Three pension funds have joined a class-action lawsuit against Facebook and its underwriters. The suit, filed in U.S. District Court in Manhattan, N.Y., alleges that lead underwriters led by Morgan Stanley gave only some select investors a heads-up that Facebook’s revenue forecast had soured.
“We expect Facebook and the people who benefited from that sale to pay up,” said George Hopkins, executive director of the Arkansas Teacher Retirement System, which has lost about $2.9 million on about 142,500 Facebook shares it has kept from the IPO.
The Arkansas teacher pension fund is part of a group of institutional investors that includes the Fresno County Employees’ Retirement Assn. (estimated Facebook losses: $1 million) and the North Carolina Retirement Systems (estimated losses: $12.4 million). The group has filed papers seeking to become lead plaintiffs in the case.
Two major California pensions also bet big on Facebook.
The California Public Employees’ Retirement System, the country’s largest public pension, refused to reveal how many shares it bought in the IPO. CalPERS had 557,140 Facebook shares on May 23 and more than doubled its stake to 1.3 million shares as of this week, a spokeswoman said.
The California State Teachers’ Retirement System bought about 500,000 shares in the IPO -- worth about $19 million -- and sold them when the price popped on the first day. CalSTRS made about $250,000 on the sale, a spokesman said.
CalSTRS has since loaded up on 1.2 million Facebook shares, a stake that has cost the pension fund about $17 million in paper losses, a spokesman said.
“As a patient, long-term investor with a 30-year investment horizon we believe that over time, the stock and the company should perform well,” CalSTRS spokesman Michael Sicilia said in an email.
Facebook’s IPO was fraught with problems. First there was trouble with the Nasdaq Stock Market’s trading system, which delayed the offering and then botched early trading, costing Wall Street brokerages an estimated $500 million. Then came revelations of selective disclosure about Facebook’s declining fortunes.
The stock has since languished and could see more pressure as company insiders become eligible to sell more than 1.2 billion shares later this year.
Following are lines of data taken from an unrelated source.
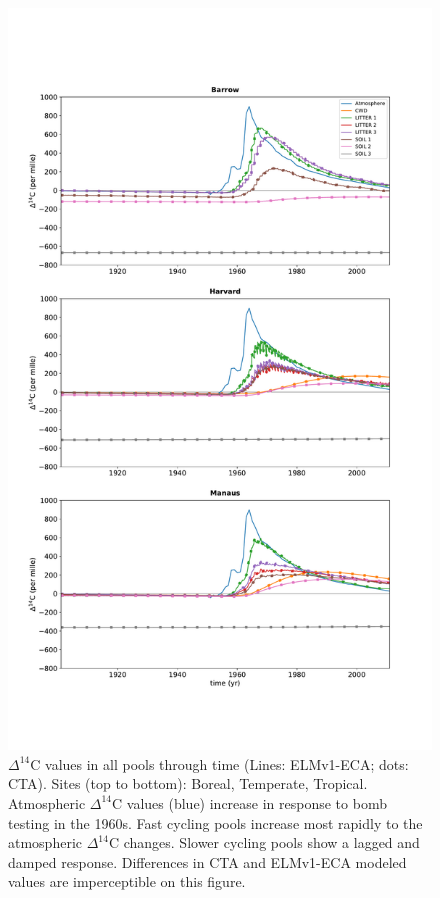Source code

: \documentclass[11pt,a4paper]{article}
\begin{document}
\begin{figure}[htbp]
        \centering 
        \vspace{-8em}
        \includegraphics[width=1.0\linewidth]{figs/Delta_14C_through_time_per_pools_10.pdf}
        \vspace{-4em}
        \caption{$\Delta^{14}$C values in all pools through time (Lines: ELMv1-ECA; dots: CTA). Sites (top to bottom): Boreal, Temperate, Tropical. Atmospheric $\Delta^{14}$C values (blue) increase in response to bomb testing in the 1960s. Fast cycling pools increase most rapidly to the atmospheric $\Delta^{14}$C changes. Slower cycling pools show a lagged and damped response. Differences in CTA and ELMv1-ECA modeled values are imperceptible on this figure.
            }
        \label{fig:poolsOverTime}
    \end{figure}    
    
\end{document}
Facebook did not respond to a request for comment.
Still, pension funds don’t plan to eschew future IPOs because of their experience with Facebook.
“We can’t swear off of them entirely -- we’d be missing out on a big piece of the equity market,” said Phil Kapler, head of the Fresno County Employees’ Retirement Assn., who noted that every public company at some point came to the market in an IPO.
Research by Jay Ritter, a professor of finance at the University of Florida who has studied initial public offerings, shows that average three-year returns of IPOs from 1980 until 2010 have underperformed the broader stock market by 19.7%.
But companies with more than $500 million in sales before their IPOs had average three-year returns that beat the market by 2.6%, according to Ritter’s research.
“I would not recommend excluding all IPOs as part of a diversified portfolio,” Ritter said.